Initialization
Functions for creating and initializing tensors. Includes standard fills (zeros, ones, rand) and weight initialization schemes (Xavier, Kaiming) used when constructing neural network layers.
import tiny_pytorch.init as init
w = init.kaiming_uniform(128, 64) # (128, 64) tensor
b = init.zeros(64) # (64,) tensor
x = init.randn(32, 128) # (32, 128) tensor from N(0, 1)
This module provides functions for initializing tensors with different types of values. It includes functions for generating tensors filled with ones, zeros, random numbers, binary random numbers, and one-hot encoded tensors. It also provides functions for initializing weights using Xavier/Glorot uniform and Kaiming/He uniform and normal distributions.
Functions:
-
ones–Generate a tensor filled with ones.
-
zeros–Generate a tensor filled with zeros.
-
rand–Generate a tensor filled with random numbers from a uniform distribution.
-
randb–Generate a binary random tensor.
-
one_hot–Generate a one-hot encoded tensor.
-
zeros_like–Generate a tensor of zeros with the same shape and dtype as the input tensor.
-
ones_like–Generate a tensor of ones with the same shape and dtype as the input tensor.
-
xavier_uniform–Initialize weights using Xavier/Glorot uniform initialization.
-
xavier_normal–Initialize weights using Xavier/Glorot normal initialization.
-
kaiming_uniform–Initialize weights using Kaiming/He uniform initialization.
-
kaiming_normal–Initialize weights using Kaiming/He normal initialization.

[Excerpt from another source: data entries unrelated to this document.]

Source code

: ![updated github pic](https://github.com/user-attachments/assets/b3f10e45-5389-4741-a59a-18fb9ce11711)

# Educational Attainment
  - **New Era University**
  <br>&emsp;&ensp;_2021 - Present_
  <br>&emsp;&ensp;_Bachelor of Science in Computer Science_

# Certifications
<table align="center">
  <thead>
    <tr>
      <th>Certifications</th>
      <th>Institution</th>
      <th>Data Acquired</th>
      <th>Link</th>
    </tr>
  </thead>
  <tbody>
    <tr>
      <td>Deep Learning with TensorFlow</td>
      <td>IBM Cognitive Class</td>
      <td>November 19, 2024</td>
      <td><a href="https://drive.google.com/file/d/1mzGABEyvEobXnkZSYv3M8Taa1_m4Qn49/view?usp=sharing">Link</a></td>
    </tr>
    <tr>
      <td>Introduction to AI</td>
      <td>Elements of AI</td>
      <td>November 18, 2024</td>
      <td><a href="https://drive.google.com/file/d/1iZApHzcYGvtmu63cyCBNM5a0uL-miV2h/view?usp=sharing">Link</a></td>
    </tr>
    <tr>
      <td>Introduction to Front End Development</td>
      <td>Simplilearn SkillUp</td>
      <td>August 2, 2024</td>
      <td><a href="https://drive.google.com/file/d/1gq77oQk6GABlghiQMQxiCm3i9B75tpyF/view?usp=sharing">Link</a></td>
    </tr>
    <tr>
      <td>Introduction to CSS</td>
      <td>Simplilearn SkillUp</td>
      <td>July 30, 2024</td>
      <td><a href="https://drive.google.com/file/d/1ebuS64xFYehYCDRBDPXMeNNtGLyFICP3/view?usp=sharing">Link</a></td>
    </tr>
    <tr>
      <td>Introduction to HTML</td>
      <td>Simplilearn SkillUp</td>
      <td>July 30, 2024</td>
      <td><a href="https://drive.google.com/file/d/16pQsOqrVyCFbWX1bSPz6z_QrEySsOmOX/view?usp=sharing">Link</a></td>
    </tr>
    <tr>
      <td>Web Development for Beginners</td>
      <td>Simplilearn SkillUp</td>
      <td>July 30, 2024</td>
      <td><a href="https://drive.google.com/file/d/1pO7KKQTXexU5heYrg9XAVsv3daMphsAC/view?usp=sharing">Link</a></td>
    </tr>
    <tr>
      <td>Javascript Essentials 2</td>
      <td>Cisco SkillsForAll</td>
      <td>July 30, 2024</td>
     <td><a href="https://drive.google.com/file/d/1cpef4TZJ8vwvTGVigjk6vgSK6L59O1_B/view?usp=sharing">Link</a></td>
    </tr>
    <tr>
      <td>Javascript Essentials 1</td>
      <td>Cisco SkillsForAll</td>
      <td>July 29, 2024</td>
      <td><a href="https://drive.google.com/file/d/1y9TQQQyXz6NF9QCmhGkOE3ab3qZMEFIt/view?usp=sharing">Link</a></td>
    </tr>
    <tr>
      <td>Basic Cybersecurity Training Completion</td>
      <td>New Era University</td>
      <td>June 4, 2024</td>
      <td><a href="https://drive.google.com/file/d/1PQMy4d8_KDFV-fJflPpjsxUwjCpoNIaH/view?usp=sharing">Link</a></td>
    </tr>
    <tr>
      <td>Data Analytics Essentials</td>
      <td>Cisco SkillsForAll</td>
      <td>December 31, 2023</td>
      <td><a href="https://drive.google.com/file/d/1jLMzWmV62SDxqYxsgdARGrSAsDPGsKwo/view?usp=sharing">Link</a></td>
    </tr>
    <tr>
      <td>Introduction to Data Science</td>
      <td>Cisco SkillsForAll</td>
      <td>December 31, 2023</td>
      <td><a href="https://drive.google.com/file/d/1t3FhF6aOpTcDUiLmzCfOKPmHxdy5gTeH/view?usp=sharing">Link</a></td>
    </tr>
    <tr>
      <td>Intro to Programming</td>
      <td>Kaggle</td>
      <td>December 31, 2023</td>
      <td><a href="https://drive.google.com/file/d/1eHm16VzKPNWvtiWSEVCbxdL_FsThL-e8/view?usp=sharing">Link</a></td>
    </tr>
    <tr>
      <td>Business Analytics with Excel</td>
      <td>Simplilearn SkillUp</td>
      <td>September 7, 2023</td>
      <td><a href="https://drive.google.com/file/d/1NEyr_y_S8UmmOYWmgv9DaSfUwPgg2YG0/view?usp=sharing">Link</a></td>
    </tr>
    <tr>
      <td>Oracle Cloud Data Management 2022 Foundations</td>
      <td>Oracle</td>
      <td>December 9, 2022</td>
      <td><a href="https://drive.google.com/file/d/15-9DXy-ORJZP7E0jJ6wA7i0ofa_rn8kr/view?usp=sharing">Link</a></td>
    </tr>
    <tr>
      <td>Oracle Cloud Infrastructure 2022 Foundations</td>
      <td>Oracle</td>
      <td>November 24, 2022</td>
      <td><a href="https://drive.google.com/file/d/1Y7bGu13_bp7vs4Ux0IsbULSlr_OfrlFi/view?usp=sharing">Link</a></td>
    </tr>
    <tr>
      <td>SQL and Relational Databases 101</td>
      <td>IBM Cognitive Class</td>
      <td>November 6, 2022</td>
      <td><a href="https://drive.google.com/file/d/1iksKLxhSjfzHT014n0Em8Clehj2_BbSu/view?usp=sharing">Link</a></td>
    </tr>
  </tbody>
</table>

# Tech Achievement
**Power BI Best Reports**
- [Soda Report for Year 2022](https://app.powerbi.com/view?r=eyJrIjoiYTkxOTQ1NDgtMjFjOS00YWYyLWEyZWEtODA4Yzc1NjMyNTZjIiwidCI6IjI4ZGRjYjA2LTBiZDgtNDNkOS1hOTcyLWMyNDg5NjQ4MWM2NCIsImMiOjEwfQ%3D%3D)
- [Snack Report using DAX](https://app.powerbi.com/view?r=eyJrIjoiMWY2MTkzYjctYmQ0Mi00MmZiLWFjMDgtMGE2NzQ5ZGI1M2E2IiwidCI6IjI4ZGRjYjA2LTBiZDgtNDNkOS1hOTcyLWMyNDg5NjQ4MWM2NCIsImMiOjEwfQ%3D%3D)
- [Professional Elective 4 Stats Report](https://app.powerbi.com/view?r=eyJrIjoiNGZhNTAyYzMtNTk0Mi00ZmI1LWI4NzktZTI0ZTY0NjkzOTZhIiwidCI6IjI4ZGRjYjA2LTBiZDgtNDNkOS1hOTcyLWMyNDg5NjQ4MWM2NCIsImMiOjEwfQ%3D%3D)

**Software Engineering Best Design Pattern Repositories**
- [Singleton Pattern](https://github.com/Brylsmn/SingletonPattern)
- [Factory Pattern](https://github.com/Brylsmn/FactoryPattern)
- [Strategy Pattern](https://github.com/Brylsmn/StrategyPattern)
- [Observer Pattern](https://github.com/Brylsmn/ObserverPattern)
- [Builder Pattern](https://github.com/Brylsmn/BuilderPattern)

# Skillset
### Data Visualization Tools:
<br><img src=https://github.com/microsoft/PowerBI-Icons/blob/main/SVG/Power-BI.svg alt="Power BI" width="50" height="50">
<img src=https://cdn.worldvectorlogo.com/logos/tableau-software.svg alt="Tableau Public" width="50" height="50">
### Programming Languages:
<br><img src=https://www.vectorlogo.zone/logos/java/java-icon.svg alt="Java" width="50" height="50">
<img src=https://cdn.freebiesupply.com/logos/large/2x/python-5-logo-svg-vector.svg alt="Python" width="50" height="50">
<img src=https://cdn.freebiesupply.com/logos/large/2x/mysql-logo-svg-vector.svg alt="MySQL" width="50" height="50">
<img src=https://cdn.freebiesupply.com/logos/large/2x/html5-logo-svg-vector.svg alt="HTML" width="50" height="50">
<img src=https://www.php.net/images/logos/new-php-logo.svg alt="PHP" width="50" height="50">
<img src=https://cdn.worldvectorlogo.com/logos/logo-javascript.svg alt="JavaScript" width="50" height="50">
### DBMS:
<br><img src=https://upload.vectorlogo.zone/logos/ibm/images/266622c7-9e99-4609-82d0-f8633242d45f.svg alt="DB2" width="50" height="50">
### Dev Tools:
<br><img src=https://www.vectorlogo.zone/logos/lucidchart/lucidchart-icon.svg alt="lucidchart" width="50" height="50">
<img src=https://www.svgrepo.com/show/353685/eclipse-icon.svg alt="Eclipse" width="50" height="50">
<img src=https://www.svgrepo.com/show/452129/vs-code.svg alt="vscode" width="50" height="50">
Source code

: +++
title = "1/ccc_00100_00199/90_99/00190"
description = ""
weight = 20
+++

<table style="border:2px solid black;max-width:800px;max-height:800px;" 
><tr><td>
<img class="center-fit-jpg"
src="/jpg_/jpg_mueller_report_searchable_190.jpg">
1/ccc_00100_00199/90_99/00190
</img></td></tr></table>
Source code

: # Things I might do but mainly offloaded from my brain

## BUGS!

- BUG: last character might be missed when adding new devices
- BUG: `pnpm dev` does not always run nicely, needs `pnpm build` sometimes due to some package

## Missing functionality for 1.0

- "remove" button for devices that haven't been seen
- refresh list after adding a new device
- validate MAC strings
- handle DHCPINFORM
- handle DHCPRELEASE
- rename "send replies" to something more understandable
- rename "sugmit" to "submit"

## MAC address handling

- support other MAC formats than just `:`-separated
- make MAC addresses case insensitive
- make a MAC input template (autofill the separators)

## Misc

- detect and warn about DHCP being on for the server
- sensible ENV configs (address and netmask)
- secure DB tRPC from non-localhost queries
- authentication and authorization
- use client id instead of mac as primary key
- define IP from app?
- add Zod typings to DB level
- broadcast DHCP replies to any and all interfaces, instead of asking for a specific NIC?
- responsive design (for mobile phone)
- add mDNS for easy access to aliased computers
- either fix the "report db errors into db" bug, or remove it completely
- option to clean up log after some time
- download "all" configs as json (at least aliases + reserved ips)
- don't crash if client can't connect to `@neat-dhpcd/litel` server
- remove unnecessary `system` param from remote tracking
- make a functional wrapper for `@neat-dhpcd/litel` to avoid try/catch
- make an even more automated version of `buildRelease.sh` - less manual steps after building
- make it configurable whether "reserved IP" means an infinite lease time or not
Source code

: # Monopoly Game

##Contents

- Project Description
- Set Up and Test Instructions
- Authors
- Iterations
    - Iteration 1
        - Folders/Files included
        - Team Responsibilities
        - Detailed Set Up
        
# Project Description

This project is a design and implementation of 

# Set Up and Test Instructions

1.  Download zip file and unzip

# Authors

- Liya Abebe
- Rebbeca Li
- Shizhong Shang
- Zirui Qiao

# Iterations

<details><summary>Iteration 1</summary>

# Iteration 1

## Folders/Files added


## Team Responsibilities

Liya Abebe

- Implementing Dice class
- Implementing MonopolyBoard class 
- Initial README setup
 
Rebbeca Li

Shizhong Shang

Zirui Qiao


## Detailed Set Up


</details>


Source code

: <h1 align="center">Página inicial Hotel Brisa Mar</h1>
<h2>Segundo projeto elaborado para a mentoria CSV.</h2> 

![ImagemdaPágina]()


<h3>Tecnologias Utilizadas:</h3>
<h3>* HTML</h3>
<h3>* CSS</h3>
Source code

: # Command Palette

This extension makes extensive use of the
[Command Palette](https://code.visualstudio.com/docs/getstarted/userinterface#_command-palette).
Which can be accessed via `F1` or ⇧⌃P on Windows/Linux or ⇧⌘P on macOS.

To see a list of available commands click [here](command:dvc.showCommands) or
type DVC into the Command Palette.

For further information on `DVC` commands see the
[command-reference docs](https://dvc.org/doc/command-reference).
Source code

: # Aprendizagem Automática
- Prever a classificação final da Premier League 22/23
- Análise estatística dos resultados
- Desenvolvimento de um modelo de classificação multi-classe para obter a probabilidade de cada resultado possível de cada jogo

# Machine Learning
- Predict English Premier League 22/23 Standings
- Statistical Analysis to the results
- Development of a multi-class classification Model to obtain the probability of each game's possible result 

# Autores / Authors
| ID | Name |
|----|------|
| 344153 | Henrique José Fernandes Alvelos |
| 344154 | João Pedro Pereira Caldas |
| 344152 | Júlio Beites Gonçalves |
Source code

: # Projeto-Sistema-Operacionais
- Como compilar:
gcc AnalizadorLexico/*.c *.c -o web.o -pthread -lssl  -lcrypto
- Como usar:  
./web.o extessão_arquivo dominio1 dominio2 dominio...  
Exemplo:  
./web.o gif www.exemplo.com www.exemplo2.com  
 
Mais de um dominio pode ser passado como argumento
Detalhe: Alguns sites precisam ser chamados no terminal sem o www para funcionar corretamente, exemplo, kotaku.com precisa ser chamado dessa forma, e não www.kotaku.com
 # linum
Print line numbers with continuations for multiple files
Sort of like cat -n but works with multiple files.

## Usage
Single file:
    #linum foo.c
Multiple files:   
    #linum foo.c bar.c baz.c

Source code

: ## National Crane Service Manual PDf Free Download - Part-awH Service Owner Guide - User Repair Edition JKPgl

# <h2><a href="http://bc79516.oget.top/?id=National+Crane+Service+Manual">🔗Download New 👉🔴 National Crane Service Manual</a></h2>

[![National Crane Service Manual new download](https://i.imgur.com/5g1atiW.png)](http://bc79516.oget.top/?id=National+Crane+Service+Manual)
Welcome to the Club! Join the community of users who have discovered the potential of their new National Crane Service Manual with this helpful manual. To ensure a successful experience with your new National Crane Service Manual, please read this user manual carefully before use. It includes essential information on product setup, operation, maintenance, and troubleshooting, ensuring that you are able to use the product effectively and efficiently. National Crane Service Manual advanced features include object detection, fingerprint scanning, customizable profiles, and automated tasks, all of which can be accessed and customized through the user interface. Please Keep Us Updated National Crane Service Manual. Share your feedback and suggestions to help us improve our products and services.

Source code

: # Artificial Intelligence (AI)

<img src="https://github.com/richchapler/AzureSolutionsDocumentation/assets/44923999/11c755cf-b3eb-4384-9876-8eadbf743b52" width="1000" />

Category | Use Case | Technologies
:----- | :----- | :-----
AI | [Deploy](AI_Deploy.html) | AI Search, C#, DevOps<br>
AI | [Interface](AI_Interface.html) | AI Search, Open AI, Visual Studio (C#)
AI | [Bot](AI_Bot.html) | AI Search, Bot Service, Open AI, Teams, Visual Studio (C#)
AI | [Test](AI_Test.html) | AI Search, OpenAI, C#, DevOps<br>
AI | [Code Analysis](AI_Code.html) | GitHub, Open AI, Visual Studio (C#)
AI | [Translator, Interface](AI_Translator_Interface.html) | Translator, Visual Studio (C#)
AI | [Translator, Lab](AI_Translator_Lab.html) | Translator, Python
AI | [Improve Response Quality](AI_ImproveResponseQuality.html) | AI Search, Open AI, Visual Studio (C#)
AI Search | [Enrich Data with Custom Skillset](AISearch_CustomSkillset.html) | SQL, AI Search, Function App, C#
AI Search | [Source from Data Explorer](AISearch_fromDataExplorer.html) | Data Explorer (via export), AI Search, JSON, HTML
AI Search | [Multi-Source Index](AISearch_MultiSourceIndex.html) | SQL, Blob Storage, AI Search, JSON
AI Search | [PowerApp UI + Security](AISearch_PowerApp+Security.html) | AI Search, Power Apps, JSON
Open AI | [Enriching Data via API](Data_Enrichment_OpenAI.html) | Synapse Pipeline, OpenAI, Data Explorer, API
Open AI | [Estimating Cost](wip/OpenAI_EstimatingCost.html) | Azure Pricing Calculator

constant(*shape, c=1.0, device=None, dtype='float32', requires_grad=False)
Generate a tensor filled with a constant value.
Parameters:
-
*shape(int, default:()) –Shape of the output tensor.
-
c(float, default:1.0) –Constant value to fill the tensor with. Default is 1.0.
-
device(Device, default:None) –Device on which to place the tensor. Default is CPU.
-
dtype(str, default:'float32') –Data type of the tensor. Default is "float32".
-
requires_grad(bool, default:False) –If True, tensor will track gradients. Default is False.
Returns:
-
Tensor–Tensor of specified shape filled with constant value c.
Examples:
>>> constant(2, 3, c=5) # 2x3 tensor filled with 5
>>> constant(4, c=3.14) # 4-element tensor filled with pi
>>> constant(2, 2, device=gpu(), c=2.0) # 2x2 tensor on GPU filled with 2
kaiming_normal(fan_in, fan_out, nonlinearity='relu', **kwargs)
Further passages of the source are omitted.